Calibration and Characterization of Imaging Distortion for Star Trackers
Additional Document Info
Star trackers are primarily used to determine a spacecraft's attitude. One of the most important issues regarding precise attitude determination with star trackers is calibration. It is desired that calibration account for any mechanism which tends to distort, usually relative to the pin hole camera ideal model, the imaged data. These distortion mechanisms can include those related to the sensor including non-planarity and instrument aging and those related to the optics including lens distortion, misalignment, and aberration. In this paper we summarize two approaches for estimating the image distortion. We detail algorithm development for these approaches which show promise for solving the nominal problem of time independent (static) distortion. In addition, the use of recursive estimation approaches along with sufficient data rate allows for estimation of the system performance in real time for slowly time varying (dynamic) distortion. The time varying distortion mechanisms can include instrument aging and temperature effects. Temperature effects are studied in order to gauge the expected system performance and the validity of the calibration approach. The calibration approaches have been evaluated by simulation. In addition, the calibration approaches will be evaluated with experimental testing. Ground-based testing can and has been used for an initial calibration for star trackers prior to launch. However for the purpose of algorithm validation, ground based testing is the best source of experimental testing for characterization of the size and the functional form of the distortion because extensive experiments can be done with independent knowledge of the sensor orientation.

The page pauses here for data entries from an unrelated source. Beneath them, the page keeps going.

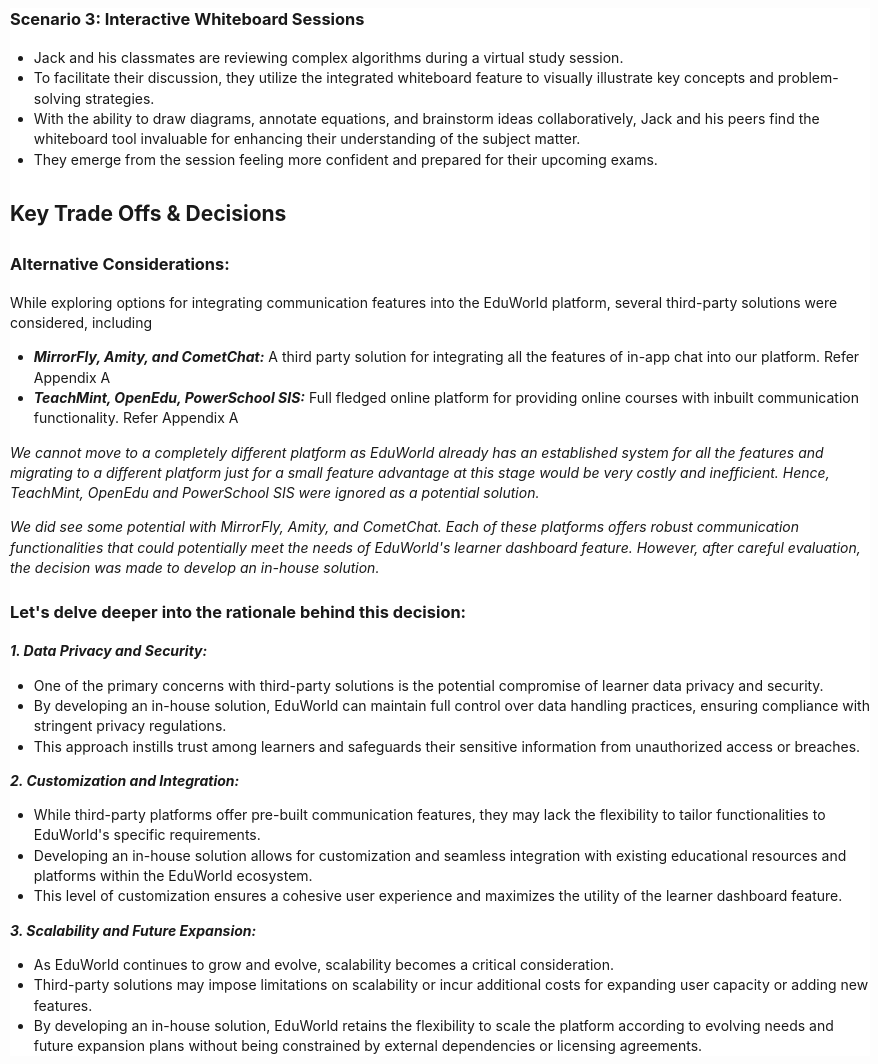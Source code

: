### Scenario 3: Interactive Whiteboard Sessions

- Jack and his classmates are reviewing complex algorithms during a virtual study session. 
- To facilitate their discussion, they utilize the integrated whiteboard feature to visually illustrate key concepts and problem-solving strategies.
- With the ability to draw diagrams, annotate equations, and brainstorm ideas collaboratively, Jack and his peers find the whiteboard tool invaluable for enhancing their understanding of the subject matter. 
- They emerge from the session feeling more confident and prepared for their upcoming exams.

## Key Trade Offs & Decisions

### Alternative Considerations: 

While exploring options for integrating communication features into the EduWorld platform, several third-party solutions were considered, including 
- ***MirrorFly, Amity, and CometChat:*** A third party solution for integrating all the features of in-app chat into our platform. Refer Appendix A
- ***TeachMint, OpenEdu, PowerSchool SIS:*** Full fledged online platform for providing online courses with inbuilt communication functionality. Refer Appendix A

*We cannot move to a completely different platform as EduWorld already has an established system for all the features and migrating to a different platform just for a small feature advantage at this stage would be very costly and inefficient. Hence, TeachMint, OpenEdu and PowerSchool SIS were ignored as a potential solution.*

*We did see some potential with MirrorFly, Amity, and CometChat. Each of these platforms offers robust communication functionalities that could potentially meet the needs of EduWorld's learner dashboard feature. However, after careful evaluation, the decision was made to develop an in-house solution.* 

### Let's delve deeper into the rationale behind this decision:

***1. Data Privacy and Security:***
- One of the primary concerns with third-party solutions is the potential compromise of learner data privacy and security. 
- By developing an in-house solution, EduWorld can maintain full control over data handling practices, ensuring compliance with stringent privacy regulations. 
- This approach instills trust among learners and safeguards their sensitive information from unauthorized access or breaches.

***2. Customization and Integration:***
- While third-party platforms offer pre-built communication features, they may lack the flexibility to tailor functionalities to EduWorld's specific requirements. 
- Developing an in-house solution allows for customization and seamless integration with existing educational resources and platforms within the EduWorld ecosystem. 
- This level of customization ensures a cohesive user experience and maximizes the utility of the learner dashboard feature.

***3. Scalability and Future Expansion:***
- As EduWorld continues to grow and evolve, scalability becomes a critical consideration. 
- Third-party solutions may impose limitations on scalability or incur additional costs for expanding user capacity or adding new features. 
- By developing an in-house solution, EduWorld retains the flexibility to scale the platform according to evolving needs and future expansion plans without being constrained by external dependencies or licensing agreements.

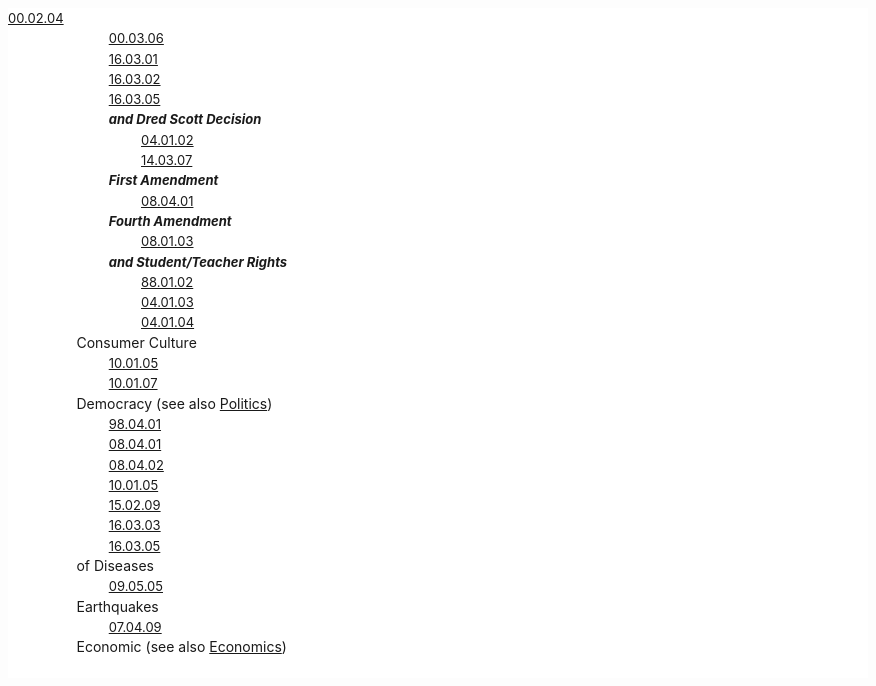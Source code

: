 <font size="-1"><a href="../guides/2000/2/00.02.04.x.html">00.02.04</a></font><br/>
<font color="#ffffff" style="visibility:hidden;">........................</font>
<font size="-1"><a href="../guides/2000/3/00.03.06.x.html">00.03.06</a></font><br/>
<font color="#ffffff" style="visibility:hidden;">........................</font>
<font size="-1"><a href="../guides/2016/3/16.03.01.x.html">16.03.01</a></font><br/>
<font color="#ffffff" style="visibility:hidden;">........................</font>
<font size="-1"><a href="../guides/2016/3/16.03.02.x.html">16.03.02</a></font><br/>
<font color="#ffffff" style="visibility:hidden;">........................</font>
<font size="-1"><a href="../guides/2016/3/16.03.05.x.html">16.03.05</a></font><br/>
<font color="#ffffff" style="visibility:hidden;">........................</font>
<font size="-1"><i><b>and Dred Scott Decision</b></i></font><br/>
<font color="#ffffff" style="visibility:hidden;">................................</font>
<font size="-1"><a href="../guides/2004/1/04.01.02.x.html">04.01.02</a></font><br/>
<font color="#ffffff" style="visibility:hidden;">................................</font>
<font size="-1"><a href="../guides/2014/3/14.03.07.x.html">14.03.07</a></font><br/>
<font color="#ffffff" style="visibility:hidden;">........................</font>
<font size="-1"><i><b>First Amendment</b></i></font><br/>
<font color="#ffffff" style="visibility:hidden;">................................</font>
<font size="-1"><a href="../guides/2008/4/08.04.01.x.html">08.04.01</a></font><br/>
<font color="#ffffff" style="visibility:hidden;">........................</font>
<font size="-1"><i><b>Fourth Amendment</b></i></font><br/>
<font color="#ffffff" style="visibility:hidden;">................................</font>
<font size="-1"><a href="../guides/2008/1/08.01.03.x.html">08.01.03</a></font><br/>
<font color="#ffffff" style="visibility:hidden;">........................</font>
<font size="-1"><i><b>and Student/Teacher Rights</b></i></font><br/>
<font color="#ffffff" style="visibility:hidden;">................................</font>
<font size="-1"><a href="../guides/1988/1/88.01.02.x.html">88.01.02</a></font><br/>
<font color="#ffffff" style="visibility:hidden;">................................</font>
<font size="-1"><a href="../guides/2004/1/04.01.03.x.html">04.01.03</a></font><br/>
<font color="#ffffff" style="visibility:hidden;">................................</font>
<font size="-1"><a href="../guides/2004/1/04.01.04.x.html">04.01.04</a></font><br/>
<font color="#ffffff" style="visibility:hidden;">................</font>
Consumer Culture<br/>
<font color="#ffffff" style="visibility:hidden;">........................</font>
<font size="-1"><a href="../guides/2010/1/10.01.05.x.html">10.01.05</a></font><br/>
<font color="#ffffff" style="visibility:hidden;">........................</font>
<font size="-1"><a href="../guides/2010/1/10.01.07.x.html">10.01.07</a></font><br/>
<font color="#ffffff" style="visibility:hidden;">................</font>
Democracy (see also <a href="p.x.html#politics">Politics</a>)<br/>
<font color="#ffffff" style="visibility:hidden;">........................</font>
<font size="-1"><a href="../guides/1998/4/98.04.01.x.html">98.04.01</a></font><br/>
<font color="#ffffff" style="visibility:hidden;">........................</font>
<font size="-1"><a href="../guides/2008/4/08.04.01.x.html">08.04.01</a></font><br/>
<font color="#ffffff" style="visibility:hidden;">........................</font>
<font size="-1"><a href="../guides/2008/4/08.04.02.x.html">08.04.02</a></font><br/>
<font color="#ffffff" style="visibility:hidden;">........................</font>
<font size="-1"><a href="../guides/2010/1/10.01.05.x.html">10.01.05</a></font><br/>
<font color="#ffffff" style="visibility:hidden;">........................</font>
<font size="-1"><a href="../guides/2015/2/15.02.09.x.html">15.02.09</a></font><br/>
<font color="#ffffff" style="visibility:hidden;">........................</font>
<font size="-1"><a href="../guides/2016/3/16.03.03.x.html">16.03.03</a></font><br/>
<font color="#ffffff" style="visibility:hidden;">........................</font>
<font size="-1"><a href="../guides/2016/3/16.03.05.x.html">16.03.05</a></font><br/>
<font color="#ffffff" style="visibility:hidden;">................</font>
of Diseases<br/>
<font color="#ffffff" style="visibility:hidden;">........................</font>
<font size="-1"><a href="../guides/2009/5/09.05.05.x.html">09.05.05</a></font><br/>
<font color="#ffffff" style="visibility:hidden;">................</font>
Earthquakes<br/>
<font color="#ffffff" style="visibility:hidden;">........................</font>
<font size="-1"><a href="../guides/2007/4/07.04.09.x.html">07.04.09</a></font><br/>
<font color="#ffffff" style="visibility:hidden;">................</font>
Economic (see also <a href="e.x.html#economics">Economics</a>)<br/>
<font color="#ffffff" style="visibility:hidden;">........................</font>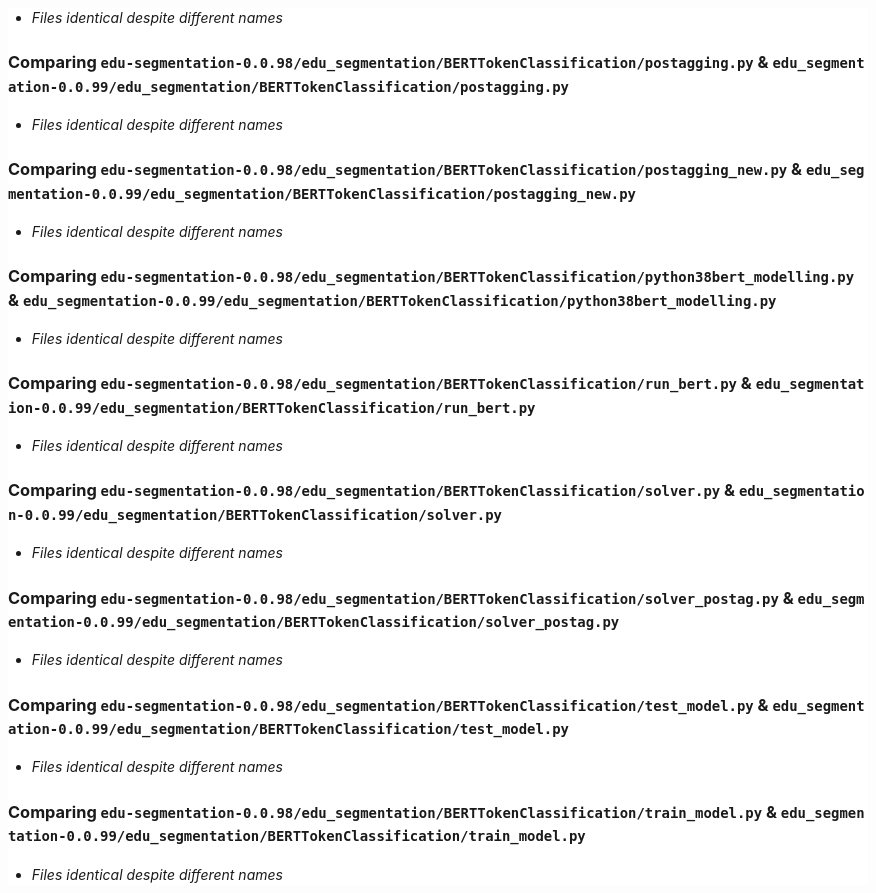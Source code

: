  * *Files identical despite different names*

### Comparing `edu-segmentation-0.0.98/edu_segmentation/BERTTokenClassification/postagging.py` & `edu_segmentation-0.0.99/edu_segmentation/BERTTokenClassification/postagging.py`

 * *Files identical despite different names*

### Comparing `edu-segmentation-0.0.98/edu_segmentation/BERTTokenClassification/postagging_new.py` & `edu_segmentation-0.0.99/edu_segmentation/BERTTokenClassification/postagging_new.py`

 * *Files identical despite different names*

### Comparing `edu-segmentation-0.0.98/edu_segmentation/BERTTokenClassification/python38bert_modelling.py` & `edu_segmentation-0.0.99/edu_segmentation/BERTTokenClassification/python38bert_modelling.py`

 * *Files identical despite different names*

### Comparing `edu-segmentation-0.0.98/edu_segmentation/BERTTokenClassification/run_bert.py` & `edu_segmentation-0.0.99/edu_segmentation/BERTTokenClassification/run_bert.py`

 * *Files identical despite different names*

### Comparing `edu-segmentation-0.0.98/edu_segmentation/BERTTokenClassification/solver.py` & `edu_segmentation-0.0.99/edu_segmentation/BERTTokenClassification/solver.py`

 * *Files identical despite different names*

### Comparing `edu-segmentation-0.0.98/edu_segmentation/BERTTokenClassification/solver_postag.py` & `edu_segmentation-0.0.99/edu_segmentation/BERTTokenClassification/solver_postag.py`

 * *Files identical despite different names*

### Comparing `edu-segmentation-0.0.98/edu_segmentation/BERTTokenClassification/test_model.py` & `edu_segmentation-0.0.99/edu_segmentation/BERTTokenClassification/test_model.py`

 * *Files identical despite different names*

### Comparing `edu-segmentation-0.0.98/edu_segmentation/BERTTokenClassification/train_model.py` & `edu_segmentation-0.0.99/edu_segmentation/BERTTokenClassification/train_model.py`

 * *Files identical despite different names*
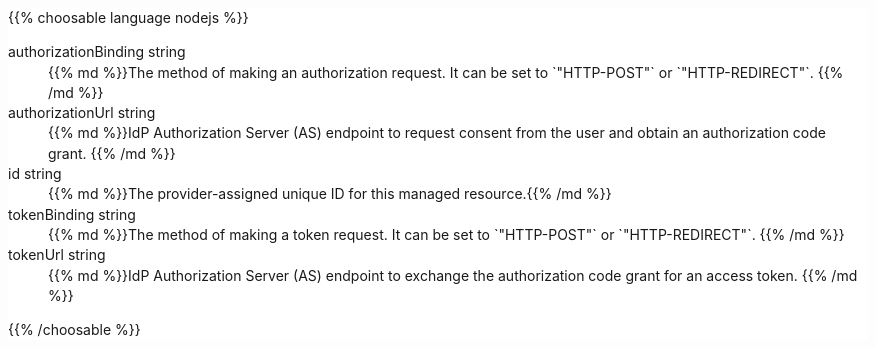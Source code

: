 {{% choosable language nodejs %}}
<dl class="resources-properties"><dt class="property-"
            title="">
        <span id="authorizationbinding_nodejs">
<a href="#authorizationbinding_nodejs" style="color: inherit; text-decoration: inherit;">authorization<wbr>Binding</a>
</span>
        <span class="property-indicator"></span>
        <span class="property-type">string</span>
    </dt>
    <dd>{{% md %}}The method of making an authorization request. It can be set to `"HTTP-POST"` or `"HTTP-REDIRECT"`.
{{% /md %}}</dd><dt class="property-"
            title="">
        <span id="authorizationurl_nodejs">
<a href="#authorizationurl_nodejs" style="color: inherit; text-decoration: inherit;">authorization<wbr>Url</a>
</span>
        <span class="property-indicator"></span>
        <span class="property-type">string</span>
    </dt>
    <dd>{{% md %}}IdP Authorization Server (AS) endpoint to request consent from the user and obtain an authorization code grant.
{{% /md %}}</dd><dt class="property-"
            title="">
        <span id="id_nodejs">
<a href="#id_nodejs" style="color: inherit; text-decoration: inherit;">id</a>
</span>
        <span class="property-indicator"></span>
        <span class="property-type">string</span>
    </dt>
    <dd>{{% md %}}The provider-assigned unique ID for this managed resource.{{% /md %}}</dd><dt class="property-"
            title="">
        <span id="tokenbinding_nodejs">
<a href="#tokenbinding_nodejs" style="color: inherit; text-decoration: inherit;">token<wbr>Binding</a>
</span>
        <span class="property-indicator"></span>
        <span class="property-type">string</span>
    </dt>
    <dd>{{% md %}}The method of making a token request. It can be set to `"HTTP-POST"` or `"HTTP-REDIRECT"`.
{{% /md %}}</dd><dt class="property-"
            title="">
        <span id="tokenurl_nodejs">
<a href="#tokenurl_nodejs" style="color: inherit; text-decoration: inherit;">token<wbr>Url</a>
</span>
        <span class="property-indicator"></span>
        <span class="property-type">string</span>
    </dt>
    <dd>{{% md %}}IdP Authorization Server (AS) endpoint to exchange the authorization code grant for an access token.
{{% /md %}}</dd></dl>
{{% /choosable %}}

These studies are designed to establish and validate an autonomous on-orbit calibration algorithm. Orbital conditions cannot be exactly achieved on the ground; however, the most prominent conditions of the orbital environment can be simulated individually. Slowly time varying temperature effects can be realized in ambient conditions and a larger controlled temperature gradient can be simulated with the use of heaters. In this paper, we will present results from exp erimental night sky testing of prototype star tracker cameras. We will detail the characteristics of the camera and the ability of the calibration algorithms to improve system performance.